Hollingshead’s face fell, and Chapel felt bad instantly. But the last thing he could handle at that moment was talking about what had happened in Brooklyn. He suppressed a sigh. “It’s just — I’d like to get to work as quickly as possible.”

Hollingshead nodded. “Keep your mind off things, I’d imagine. Well. I suppose that’s fine for now. But, son — I’m going to need you at the very pinnacle of your game today. If you’re going to be distracted or you’re going to be on the phone all day, well, ah—”

“No, sir,” Chapel promised. “I’m ready to focus on something else.”
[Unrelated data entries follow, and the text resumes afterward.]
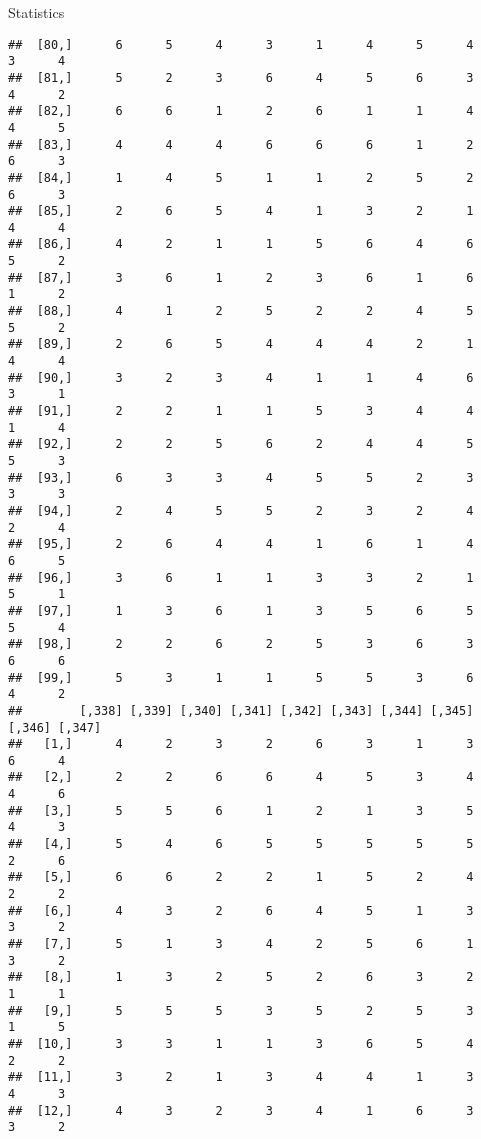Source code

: \documentclass[
  ignorenonframetext,
]{beamer}
\begin{document}
\begin{frame}[fragile]{Statistics}
\begin{verbatim}
##  [80,]      6      5      4      3      1      4      5      4      3      4
##  [81,]      5      2      3      6      4      5      6      3      4      2
##  [82,]      6      6      1      2      6      1      1      4      4      5
##  [83,]      4      4      4      6      6      6      1      2      6      3
##  [84,]      1      4      5      1      1      2      5      2      6      3
##  [85,]      2      6      5      4      1      3      2      1      4      4
##  [86,]      4      2      1      1      5      6      4      6      5      2
##  [87,]      3      6      1      2      3      6      1      6      1      2
##  [88,]      4      1      2      5      2      2      4      5      5      2
##  [89,]      2      6      5      4      4      4      2      1      4      4
##  [90,]      3      2      3      4      1      1      4      6      3      1
##  [91,]      2      2      1      1      5      3      4      4      1      4
##  [92,]      2      2      5      6      2      4      4      5      5      3
##  [93,]      6      3      3      4      5      5      2      3      3      3
##  [94,]      2      4      5      5      2      3      2      4      2      4
##  [95,]      2      6      4      4      1      6      1      4      6      5
##  [96,]      3      6      1      1      3      3      2      1      5      1
##  [97,]      1      3      6      1      3      5      6      5      5      4
##  [98,]      2      2      6      2      5      3      6      3      6      6
##  [99,]      5      3      1      1      5      5      3      6      4      2
##        [,338] [,339] [,340] [,341] [,342] [,343] [,344] [,345] [,346] [,347]
##   [1,]      4      2      3      2      6      3      1      3      6      4
##   [2,]      2      2      6      6      4      5      3      4      4      6
##   [3,]      5      5      6      1      2      1      3      5      4      3
##   [4,]      5      4      6      5      5      5      5      5      2      6
##   [5,]      6      6      2      2      1      5      2      4      2      2
##   [6,]      4      3      2      6      4      5      1      3      3      2
##   [7,]      5      1      3      4      2      5      6      1      3      2
##   [8,]      1      3      2      5      2      6      3      2      1      1
##   [9,]      5      5      5      3      5      2      5      3      1      5
##  [10,]      3      3      1      1      3      6      5      4      2      2
##  [11,]      3      2      1      3      4      4      1      3      4      3
##  [12,]      4      3      2      3      4      1      6      3      3      2

\end{verbatim}
\end{frame}
\end{document}

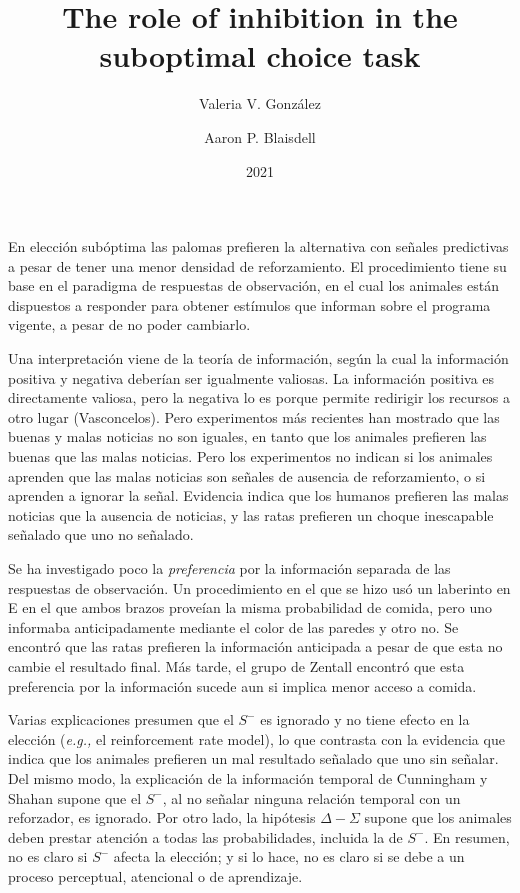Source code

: \documentclass[a4paper,12pt]{article}
\title{The role of inhibition in the suboptimal choice task}
\author{Valeria V. González \and Aaron P. Blaisdell}
\date{2021}
\begin{document}
{\scshape\bfseries \maketitle}

En elección subóptima las palomas prefieren la alternativa con señales predictivas a pesar de tener una menor densidad de reforzamiento.
El procedimiento tiene su base en el paradigma de respuestas de observación, en el cual los animales están dispuestos a responder para obtener estímulos que informan sobre el programa vigente, a pesar de no poder cambiarlo.

Una interpretación viene de la teoría de información, según la cual la información positiva y negativa deberían ser igualmente valiosas.
La información positiva es directamente valiosa, pero la negativa lo es porque permite redirigir los recursos a otro lugar (Vasconcelos).
Pero experimentos más recientes han mostrado que las buenas y malas noticias no son iguales, en tanto que los animales prefieren las buenas que las malas noticias.
Pero los experimentos no indican si los animales aprenden que las malas noticias son señales de ausencia de reforzamiento, o si aprenden a ignorar la señal.
Evidencia indica que los humanos prefieren las malas noticias que la ausencia de noticias, y las ratas prefieren un choque inescapable señalado que uno no señalado.

Se ha investigado poco la {\itshape preferencia} por la información separada de las respuestas de observación.
Un procedimiento en el que se hizo usó un laberinto en E en el que ambos brazos proveían la misma probabilidad de comida, pero uno informaba anticipadamente mediante el color de las paredes y otro no.
Se encontró que las ratas prefieren la información anticipada a pesar de que esta no cambie el resultado final.
Más tarde, el grupo de Zentall encontró que esta preferencia por la información sucede aun si implica menor acceso a comida.

Varias explicaciones presumen que el $S^{-}$ es ignorado y no tiene efecto en la elección ({\itshape e.g.,} el reinforcement rate model), lo que contrasta con la evidencia que indica que los animales prefieren un mal resultado señalado que uno sin señalar.
Del mismo modo, la explicación de la información temporal de Cunningham y Shahan supone que el $S^{-}$, al no señalar ninguna relación temporal con un reforzador, es ignorado.
Por otro lado, la hipótesis $\Delta-\Sigma$ supone que los animales deben prestar atención a todas las probabilidades, incluida la de $S^{-}$.
En resumen, no es claro si $S^{-}$ afecta la elección; y si lo hace, no es claro si se debe a un proceso perceptual, atencional o de aprendizaje.
\end{document}

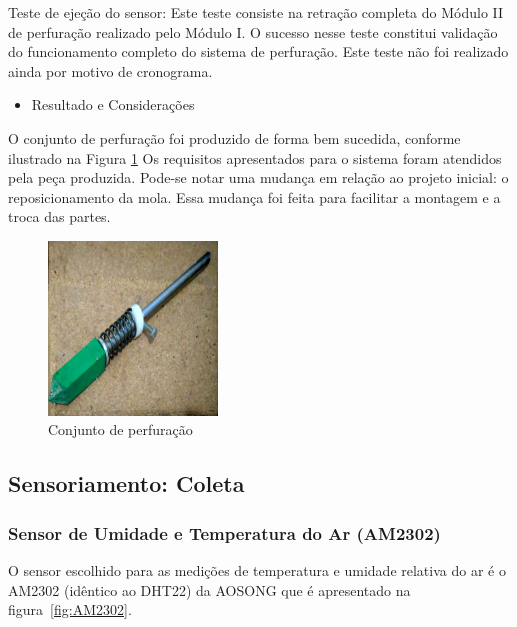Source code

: 	Teste de ejeção do sensor: Este teste consiste na retração completa do Módulo II de perfuração realizado pelo Módulo I. O sucesso nesse teste constitui validação do funcionamento completo do sistema de perfuração. Este teste não foi realizado ainda por motivo de cronograma.
	
	\begin{itemize}
		\item Resultado e Considerações
	\end{itemize}
	
	O conjunto de perfuração foi produzido de forma bem sucedida, conforme ilustrado na Figura \ref{fig:perfuracao} Os requisitos apresentados para o sistema foram atendidos pela peça produzida. 
	Pode-se notar uma mudança em relação ao projeto inicial: o reposicionamento da mola. Essa mudança foi feita para facilitar a montagem e a troca das partes.
	
	\begin{figure}[!htbp]
		\centering
		\includegraphics[keepaspectratio=true, width=0.4\textwidth]{figuras/perfuracao23.eps}
		\caption{Conjunto de perfuração}
		\label{fig:perfuracao}
	\end{figure}
	
\subsection{Sensoriamento: Coleta}


	\subsubsection{Sensor de Umidade e Temperatura do Ar (AM2302)}

		O sensor escolhido para as medições de temperatura e umidade relativa do ar
		é o AM2302 (idêntico ao DHT22) da AOSONG que é apresentado na figura~\ref{fig:AM2302}. 

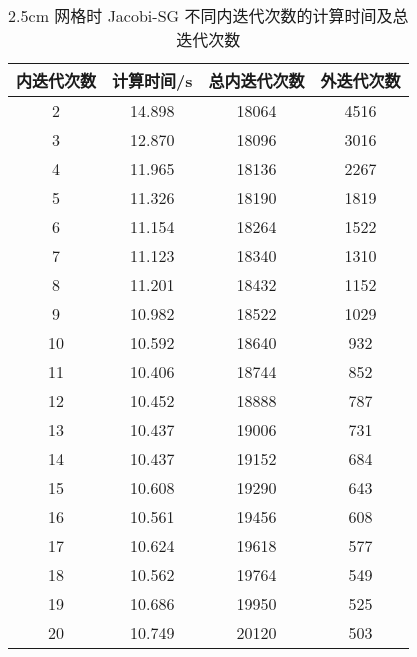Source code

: \begin{datasheet}
\begin{table}
\centering
\caption{2.5cm 网格时 Jacobi-SG 不同内迭代次数的计算时间及总迭代次数}
\label{tab:equsolve.iter.jacobi-sg.2.5cm}
\begin{tabular}{cccc}
\toprule
内迭代次数 & 计算时间/s & 总内迭代次数 & 外迭代次数\\
\midrule
2 & 14.898 & 18064 & 4516\\
3 & 12.870 & 18096 & 3016\\
4 & 11.965 & 18136 & 2267\\
5 & 11.326 & 18190 & 1819\\
6 & 11.154 & 18264 & 1522\\
7 & 11.123 & 18340 & 1310\\
8 & 11.201 & 18432 & 1152\\
9 & 10.982 & 18522 & 1029\\
10 & 10.592 & 18640 & 932\\
11 & 10.406 & 18744 & 852\\
12 & 10.452 & 18888 & 787\\
13 & 10.437 & 19006 & 731\\
14 & 10.437 & 19152 & 684\\
15 & 10.608 & 19290 & 643\\
16 & 10.561 & 19456 & 608\\
17 & 10.624 & 19618 & 577\\
18 & 10.562 & 19764 & 549\\
19 & 10.686 & 19950 & 525\\
20 & 10.749 & 20120 & 503\\
\bottomrule
\end{tabular}
\end{table}


\end{datasheet}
Hollingshead nodded again. “Then we’ll say no more. Now — as to business. We can’t meet in the usual place for a reason that will soon become apparent. I’ve reserved a briefing room for us and had it swept for listening devices. Sadly, that does not mean we’ll be able to speak with complete candor. Again, for a reason soon to be made manifest. The same reason we’re meeting in a new spot, actually. So before we go in, I need to tell you something.”

“Sir.”

Hollingshead lowered his voice. “What you’re going to hear is all true. I’ve had it verified to the best of our considerable abilities. Everything checks out. It may also be the most vital matter my office has ever concerned itself with. Furthermore, it’s one of the most sensitive. I must say, I’m glad you’re here, even if I’m not pleased with the reason you were able to come in.” The director raised his hands in protest. “Never mind, we’re not talking about that.” He walked briskly up to an unremarkable door and put his hand on the knob. “You think you’re ready for this. I’m not, and I don’t mind telling you.” He turned the knob and opened the door.

Beyond lay a small windowless conference room with a table and a dozen chairs and not much else. The walls were bare concrete — they weren’t even painted. The lighting fixtures were just uncovered fluorescent tubes, and the table was made of glass. That was probably to make it harder to plant a bug underneath it. There was no television screen available, nor any computers — not even a telephone. The back of the door was lined with noise-absorbing egg crate foam and the door itself had a rubber seal around its edges.

Chapel took out his cell phone and turned it on. It got no reception, not even a single bar, and no wireless signals were available either.

Hollingshead went to the end of the table and took a seat. When he spoke, his voice sounded oddly flat in the shielded room. “I imagine this all looks quite primitive,” he said, grinning a little.